There are 44 licensed marijuana producers in Canada, but that could easily double over the next year as the government looks to increase cannabis supply ahead of the coming legal recreation­al market, expected as early as July 2018.

The pace of approvals among the thousands of licensed marijuana producer applicants has already picked up. Health Canada has been giving the green light to about one or two companies each month since the beginning of the year, up from just one every quarter previously.

Listing publicly is the cheapest source of easy capital and so there will likely continue to be an increase in the number of companies turning to the public stock markets.

“If you are a licensed producer, post-Trudeau, it’s been easy to raise capital,” Salz said, adding that when the market was created in 2014, it often took a month to get a deal done, but now licensed producers can close “a $100-million bought deal overnight.”

At least 13 cannabis-related companies have publicly listed on Canadian exchanges in the past year and seven more have announced their intention since the beginning of the year.

As the market evolves, the importance of licensed producers who grow the plants will diminish as packaging, and branding that transform the drug into novel consumer products such as beverages or edibles, becomes more prominent, the panellists said.

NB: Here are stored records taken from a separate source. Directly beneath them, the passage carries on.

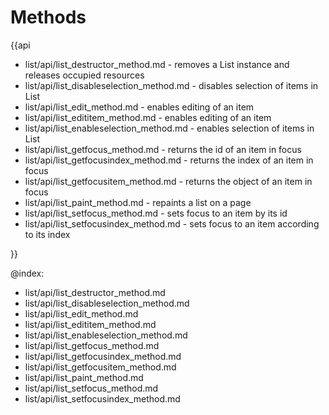 Methods
=========

{{api

- list/api/list_destructor_method.md - removes a List instance and releases occupied resources
- list/api/list_disableselection_method.md - disables selection of items in List
- list/api/list_edit_method.md - enables editing of an item
- list/api/list_edititem_method.md - enables editing of an item
- list/api/list_enableselection_method.md - enables selection of items in List
- list/api/list_getfocus_method.md - returns the id of an item in focus
- list/api/list_getfocusindex_method.md - returns the index of an item in focus
- list/api/list_getfocusitem_method.md - returns the object of an item in focus
- list/api/list_paint_method.md - repaints a list on a page
- list/api/list_setfocus_method.md - sets focus to an item by its id
- list/api/list_setfocusindex_method.md - sets focus to an item according to its index

}}

@index:
- list/api/list_destructor_method.md
- list/api/list_disableselection_method.md
- list/api/list_edit_method.md
- list/api/list_edititem_method.md
- list/api/list_enableselection_method.md
- list/api/list_getfocus_method.md
- list/api/list_getfocusindex_method.md
- list/api/list_getfocusitem_method.md
- list/api/list_paint_method.md
- list/api/list_setfocus_method.md
- list/api/list_setfocusindex_method.md
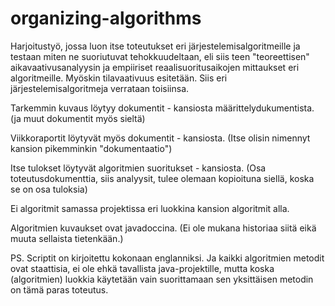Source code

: # organizing-algorithms

Harjoitustyö, jossa luon itse toteutukset eri järjestelemisalgoritmeille ja testaan miten ne suoriutuvat tehokkuudeltaan, eli siis teen "teoreettisen" aikavaativusanalyysin ja empiiriset reaalisuoritusaikojen mittaukset eri algoritmeille. Myöskin tilavaativuus esitetään. Siis eri järjestelemisalgoritmeja verrataan toisiinsa.
  
  
Tarkemmin kuvaus löytyy dokumentit - kansiosta määrittelydukumentista. (ja muut dokumentit myös sieltä)

Viikkoraportit löytyvät myös dokumentit - kansiosta. (Itse olisin nimennyt kansion pikemminkin "dokumentaatio")

Itse tulokset löytyvät algoritmien suoritukset - kansiosta. (Osa toteutusdokumenttia, siis analyysit, tulee olemaan kopioituna siellä, koska se on osa tuloksia)

Ei algoritmit samassa projektissa eri luokkina kansion algoritmit alla.

Algoritmien kuvaukset ovat javadoccina. (Ei ole mukana historiaa siitä eikä muuta sellaista tietenkään.)
  
  
PS. Scriptit on kirjoitettu kokonaan englanniksi.
Ja kaikki algoritmien metodit ovat staattisia, ei ole ehkä tavallista java-projektille, mutta koska (algoritmien) luokkia käytetään vain suorittamaan sen yksittäisen metodin on tämä paras toteutus.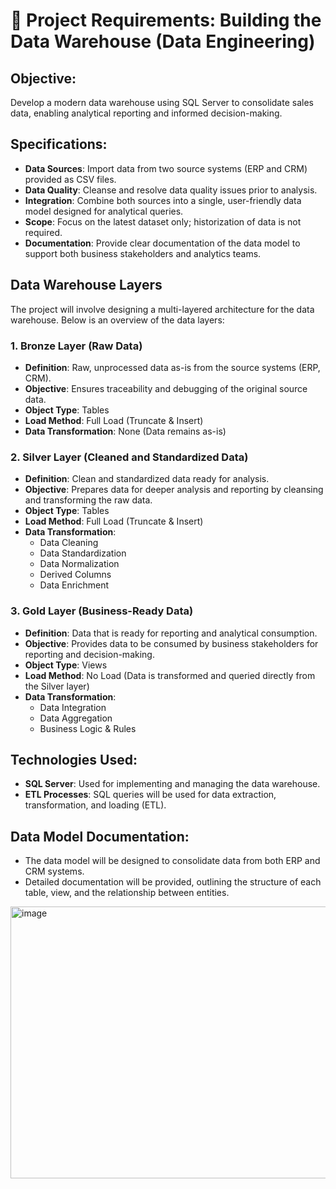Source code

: # 📘 Project Requirements: Building the Data Warehouse (Data Engineering)

## Objective:
Develop a modern data warehouse using SQL Server to consolidate sales data, enabling analytical reporting and informed decision-making.

## Specifications:

- **Data Sources**: Import data from two source systems (ERP and CRM) provided as CSV files.
- **Data Quality**: Cleanse and resolve data quality issues prior to analysis.
- **Integration**: Combine both sources into a single, user-friendly data model designed for analytical queries.
- **Scope**: Focus on the latest dataset only; historization of data is not required.
- **Documentation**: Provide clear documentation of the data model to support both business stakeholders and analytics teams.

## Data Warehouse Layers

The project will involve designing a multi-layered architecture for the data warehouse. Below is an overview of the data layers:

### 1. **Bronze Layer** (Raw Data)
- **Definition**: Raw, unprocessed data as-is from the source systems (ERP, CRM).
- **Objective**: Ensures traceability and debugging of the original source data.
- **Object Type**: Tables
- **Load Method**: Full Load (Truncate & Insert)
- **Data Transformation**: None (Data remains as-is)

### 2. **Silver Layer** (Cleaned and Standardized Data)
- **Definition**: Clean and standardized data ready for analysis.
- **Objective**: Prepares data for deeper analysis and reporting by cleansing and transforming the raw data.
- **Object Type**: Tables
- **Load Method**: Full Load (Truncate & Insert)
- **Data Transformation**:
    - Data Cleaning
    - Data Standardization
    - Data Normalization
    - Derived Columns
    - Data Enrichment

### 3. **Gold Layer** (Business-Ready Data)
- **Definition**: Data that is ready for reporting and analytical consumption.
- **Objective**: Provides data to be consumed by business stakeholders for reporting and decision-making.
- **Object Type**: Views
- **Load Method**: No Load (Data is transformed and queried directly from the Silver layer)
- **Data Transformation**:
    - Data Integration
    - Data Aggregation
    - Business Logic & Rules

## Technologies Used:
- **SQL Server**: Used for implementing and managing the data warehouse.
- **ETL Processes**: SQL queries will be used for data extraction, transformation, and loading (ETL).

## Data Model Documentation:
- The data model will be designed to consolidate data from both ERP and CRM systems.
- Detailed documentation will be provided, outlining the structure of each table, view, and the relationship between entities.

<img width="847" height="435" alt="image" src="https://github.com/user-attachments/assets/ccf05a55-4ae8-449f-81f1-0b785eae3514" />



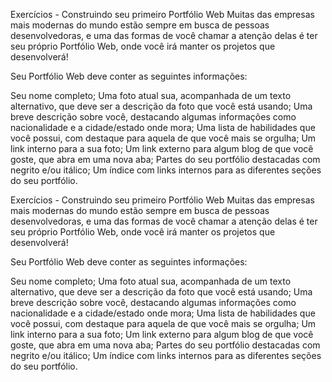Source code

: Exercícios - Construindo seu primeiro Portfólio Web
Muitas das empresas mais modernas do mundo estão sempre em busca de pessoas desenvolvedoras, e uma das formas de você chamar a atenção delas é ter seu próprio Portfólio Web, onde você irá manter os projetos que desenvolverá!

Seu Portfólio Web deve conter as seguintes informações:

Seu nome completo;
Uma foto atual sua, acompanhada de um texto alternativo, que deve ser a descrição da foto que você está usando;
Uma breve descrição sobre você, destacando algumas informações como nacionalidade e a cidade/estado onde mora;
Uma lista de habilidades que você possui, com destaque para aquela de que você mais se orgulha;
Um link interno para a sua foto;
Um link externo para algum blog de que você goste, que abra em uma nova aba;
Partes do seu portfólio destacadas com negrito e/ou itálico;
Um índice com links internos para as diferentes seções do seu portfólio.

Exercícios - Construindo seu primeiro Portfólio Web
Muitas das empresas mais modernas do mundo estão sempre em busca de pessoas desenvolvedoras, e uma das formas de você chamar a atenção delas é ter seu próprio Portfólio Web, onde você irá manter os projetos que desenvolverá!

Seu Portfólio Web deve conter as seguintes informações:

Seu nome completo;
Uma foto atual sua, acompanhada de um texto alternativo, que deve ser a descrição da foto que você está usando;
Uma breve descrição sobre você, destacando algumas informações como nacionalidade e a cidade/estado onde mora;
Uma lista de habilidades que você possui, com destaque para aquela de que você mais se orgulha;
Um link interno para a sua foto;
Um link externo para algum blog de que você goste, que abra em uma nova aba;
Partes do seu portfólio destacadas com negrito e/ou itálico;
Um índice com links internos para as diferentes seções do seu portfólio.
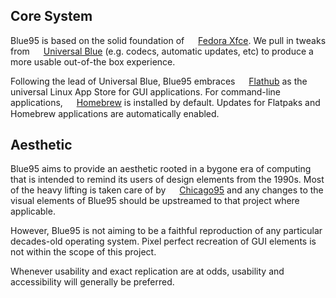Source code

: ## Core System

Blue95 is based on the solid foundation of <img src="../img/emblems/fedora.png" style="height: 1em; vertical-align: middle;">  [Fedora Xfce](https://fedoraproject.org/spins/xfce).
We pull in tweaks from <img src="../img/emblems/ublue-os.png" style="height: 1em; vertical-align: middle;"> [Universal Blue](https://github.com/ublue-os) (e.g. codecs, automatic updates, etc) to produce a more usable out-of-the box experience.

Following the lead of Universal Blue, Blue95 embraces <img src="../img/emblems/flathub.png" style="height: 1em; vertical-align: middle;"> [Flathub](https://flathub.org) as the universal Linux App Store for GUI applications.
For command-line applications, <img src="../img/emblems/homebrew.png" style="height: 1em; vertical-align: middle;"> [Homebrew](https://brew.sh) is installed by default. Updates for Flatpaks and Homebrew applications are automatically enabled.

## Aesthetic

Blue95 aims to provide an aesthetic rooted in a bygone era of computing that is intended to remind its users of design elements from the 1990s. Most of the heavy lifting is taken care of by <img src="../img/emblems/chicago95.png" style="height: 1em; vertical-align: middle;"> [Chicago95](https://github.com/grassmunk/Chicago95) and any changes to the visual elements of Blue95 should be upstreamed to that project where applicable.


However, Blue95 is not aiming to be a faithful reproduction of any particular decades-old operating system. Pixel perfect recreation of GUI elements is not within the scope of this project.

Whenever usability and exact replication are at odds, usability and accessibility will generally be preferred.





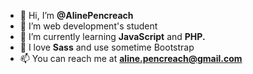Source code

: - 👋 Hi, I’m **@AlinePencreach**
- 👀 I’m web development's student
- 🌱 I’m currently learning **JavaScript** and **PHP.**
- 💞️ I love **Sass** and use sometime Bootstrap 
- 📫 You can reach me at **aline.pencreach@gmail.com**

<!---
AlinePencreach/AlinePencreach is a ✨ special ✨ repository because its `README.md` (this file) appears on your GitHub profile.
You can click the Preview link to take a look at your changes.
--->
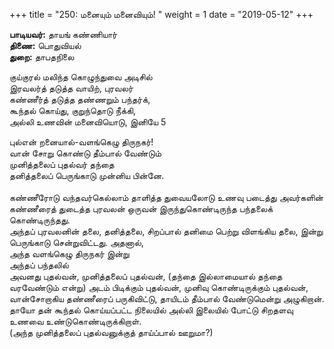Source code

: ﻿+++
title = "250: மனையும் மனைவியும்!  "
weight = 1
date = "2019-05-12"
+++

**பாடியவர்:** தாயங் கண்ணியார்  
**திணை:** பொதுவியல்  
**துறை:** தாபதநிலை  
  
குய்குரல் மலிந்த கொழுந்துவை அடிசில்  
இரவலர்த் தடுத்த வாயிற், புரவலர்  
கண்ணீர்த் தடுத்த தண்ணறும் பந்தர்க்,  
கூந்தல் கொய்து, குறுந்தொடு நீக்கி,  
அல்லி உணவின் மனைவியொடு, இனியே 5  
  
புல்என் றனையால்-வளங்கெழு திருநகர்!  
வான் சோறு கொண்டு தீம்பால் வேண்டும்  
முனித்தலைப் புதல்வர் தந்தை  
தனித்தலைப் பெருங்காடு முன்னிய பின்னே.  
   
கண்ணீரோடு வந்தவர்கெல்லாம் தாளித்த துவையலோடு உணவு படைத்து அவர்களின் கண்ணீரைத் துடைத்த புரவலன் ஒருவன் இருந்துகொண்டிருந்த பந்தலைக் கொண்டிருந்தது.  
அந்தப் புரவலனின் தலை, தனித்தலை, சிறப்பால் தனிமை பெற்று விளங்கிய தலை, இன்று பெருங்காடு சென்றுவிட்டது. அதனால்,  
அந்த வளங்கெழு திருநகர் இன்று  
அந்தப் பந்தலில்  
அவனது புதல்வன், முனித்தலைப் புதல்வன், (தந்தை இல்லாமையால் தந்தை வரவேண்டும் என்று) அடம் பிடிக்கும் புதல்வன், முனிவு கொண்டிருக்கும் புதல்வன், வான்சோறாகிய தண்ணீரைப் பருகிவிட்டு, தாயிடம் தீம்பால் வேண்டுமென்று அழுகிறான்.  
தாயோ தன் கூந்தல் கொய்யப்பட்ட நிலையில் அல்லி இலையில் போட்டு சிறதளவு உணவை உண்டுகொண்டிருக்கிறாள்.  
(அந்த முனித்தலைப் புதல்வனுக்குத் தாய்ப்பால் ஊறுமா?)  

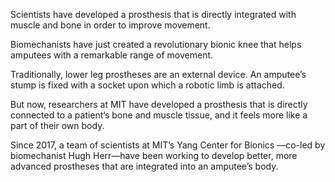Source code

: <p dir="auto" class="paragraph complex-paragraph" id="paragraph0">
    <span class="sentence complex-sentence" id="sentence0">
        <span id="word0">Scientists</span> <span id="word1" class="complex-word clickable-pointer">have</span> <span id="word2" class="complex-word clickable-pointer">developed</span> <span id="word3">a</span> <span id="word4" class="complex-word clickable-pointer">prosthesis</span> <span id="word5" class="complex-word clickable-pointer">that</span> <span id="word6">is</span> <span id="word7" class="complex-word clickable-pointer">directly</span> <span id="word8">integrated</span> <span id="word9" id="word10" class="complex-word clickable-pointer">with</span> <span id="word11">muscle</span> <span id="word12" class="complex-word clickable-pointer">and</span> <span id="word13">bone</span> <span id="word14">in</span> <span id="word15" class="complex-word clickable-pointer">order</span> <span id="word16">to</span> <span id="word17" class="complex-word clickable-pointer">improve</span> <span id="word18">movement.</span>
    </span>
</p>

<p dir="auto" class="paragraph complex-paragraph" id="paragraph1">
    <span class="sentence complex-sentence" id="sentence1">
        <span id="word19">Biomechanists</span> <span id="word20" class="complex-word clickable-pointer">have</span> <span id="word21" class="complex-word clickable-pointer">just</span> <span id="word22">created</span> <span id="word23" class="complex-word clickable-pointer">a</span> <span id="word24" class="complex-word clickable-pointer">revolutionary</span> <span id="word25" class="complex-word clickable-pointer">bionic</span> <span id="word26" class="complex-word clickable-pointer">knee</span> <span id="word27" class="complex-word clickable-pointer">that</span> <span id="word28" class="complex-word clickable-pointer">helps</span> <span id="word29" class="complex-word clickable-pointer">amputees</span> <span id="word30" class="complex-word clickable-pointer">with</span> <span id="word31" class="complex-word clickable-pointer">a</span> <span id="word32" class="complex-word clickable-pointer">remarkable</span> <span id="word33" class="complex-word clickable-pointer">range</span> <span id="word34" class="complex-word clickable-pointer">of</span> <span id="word35" class="complex-word clickable-pointer">movement.</span>
    </span>
</p>

<p dir="auto" class="paragraph complex-paragraph" id="paragraph2">
    <span class="sentence complex-sentence" id="sentence2">
        <span id="word36">Traditionally,</span> <span id="word37" class="complex-word clickable-pointer">lower</span> <span id="word38" class="complex-word clickable-pointer">leg</span> <span id="word39">prostheses</span> <span id="word40">are</span> <span id="word41" class="complex-word clickable-pointer">an</span> <span id="word42" class="complex-word clickable-pointer">external</span> <span id="word43">device.</span> <span id="word44">An</span> <span id="word45">amputee’s</span> <span id="word46">stump</span> <span id="word47">is</span> <span id="word48">fixed</span> <span id="word49" class="complex-word clickable-pointer">with</span> <span id="word50">a</span> <span id="word51" class="complex-word clickable-pointer">socket</span> <span id="word52">upon</span> <span id="word53">which</span> <span id="word54" class="complex-word clickable-pointer">a</span> <span id="word55">robotic</span> <span id="word56">limb</span> <span id="word57" class="complex-word clickable-pointer">is</span> <span id="word58" class="complex-word clickable-pointer">attached.</span>
    </span>
</p>

<p dir="auto" class="paragraph complex-paragraph" id="paragraph3">
    <span class="sentence complex-sentence" id="sentence3">
        <span id="word59">But</span> <span id="word60" class="complex-word clickable-pointer">now,</span> <span id="word61" class="complex-word clickable-pointer">researchers</span> <span id="word62" class="complex-word clickable-pointer">at</span> <span id="word63" class="complex-word clickable-pointer">MIT</span> <span id="word64" class="complex-word clickable-pointer">have</span> <span id="word65" class="complex-word clickable-pointer">developed</span> <span id="word66" class="complex-word clickable-pointer">a</span> <span id="word67" class="complex-word clickable-pointer">prosthesis</span> <span id="word68" class="complex-word clickable-pointer">that</span> <span id="word69">is</span> <span id="word70" class="complex-word clickable-pointer">directly</span> <span id="word71" class="complex-word clickable-pointer">connected</span> <span id="word72" class="complex-word clickable-pointer">to</span> <span id="word73" class="complex-word clickable-pointer">a</span> <span id="word74" class="complex-word clickable-pointer">patient’s</span> <span id="word75" class="complex-word clickable-pointer">bone</span> <span id="word76" class="complex-word clickable-pointer">and</span> <span id="word77" class="complex-word clickable-pointer">muscle</span> <span id="word78" class="complex-word clickable-pointer">tissue,</span> <span id="word79">and</span> <span id="word80" class="complex-word clickable-pointer">it</span> <span id="word81" class="complex-word clickable-pointer">feels</span> <span id="word82" class="complex-word clickable-pointer">more</span> <span id="word83" class="complex-word clickable-pointer">like</span> <span id="word84" class="complex-word clickable-pointer">a</span> <span id="word85" class="complex-word clickable-pointer">part</span> <span id="word86" class="complex-word clickable-pointer">of</span> <span id="word87" class="complex-word clickable-pointer">their</span> <span id="word88" class="complex-word clickable-pointer">own</span> <span id="word89" class="complex-word clickable-pointer">body.</span>
    </span>
</p>

<p dir="auto" class="paragraph complex-paragraph" id="paragraph4">
    <span class="sentence complex-sentence" id="sentence4">
        <span id="word90">Since</span> <span id="word91">2017,</span> <span id="word92" class="complex-word clickable-pointer">a</span> <span id="word93" class="complex-word clickable-pointer">team</span> <span id="word94" class="complex-word clickable-pointer">of</span> <span id="word95" class="complex-word clickable-pointer">scientists</span> <span id="word96" class="complex-word clickable-pointer">at</span> <span id="word97" class="complex-word clickable-pointer">MIT’s</span> <span id="word98" class="complex-word clickable-pointer">Yang</span> <span id="word99" class="complex-word clickable-pointer">Center</span> <span id="word100" class="complex-word clickable-pointer">for</span> <span id="word101" class="complex-word clickable-pointer">Bionics</span> <span id="word102" class="complex-word clickable-pointer">—co-led</span> <span id="word103" class="complex-word clickable-pointer">by</span> <span id="word104" class="complex-word clickable-pointer">biomechanist</span> <span id="word105" class="complex-word clickable-pointer">Hugh</span> <span id="word106" class="complex-word clickable-pointer">Herr—have</span> <span id="word107" class="complex-word clickable-pointer">been</span> <span id="word108" class="complex-word clickable-pointer">working</span> <span id="word109" class="complex-word clickable-pointer">to</span> <span id="word110" class="complex-word clickable-pointer">develop</span> <span id="word111" class="complex-word clickable-pointer">better,</span> <span id="word112" class="complex-word clickable-pointer">more</span> <span id="word113" class="complex-word clickable-pointer">advanced</span> <span id="word114" class="complex-word clickable-pointer">prostheses</span> <span id="word115" class="complex-word clickable-pointer">that</span> <span id="word116" class="complex-word clickable-pointer">are</span> <span id="word117" class="complex-word clickable-pointer">integrated</span> <span id="word118" class="complex-word clickable-pointer">into</span> <span id="word119" class="complex-word clickable-pointer">an</span> <span id="word120" class="complex-word clickable-pointer">amputee’s</span> <span id="word121" class="complex-word clickable-pointer">body.</span>
    </span>
</p>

The focus in the Canadian market continues to be on licensed marijuana producers but it’s time to switch to looking at ancillary businesses that support production and distributi­on, which are more developed in the U.S., said Houstonbas­ed analyst Alan Brochstein of New Cannabis Ventures.

For example, Canadians have yet to explore opportunit­ies such as on-demand delivery and other tech-driven offerings that are the new buzz among Silicon Valley venture capitalist­s, he said.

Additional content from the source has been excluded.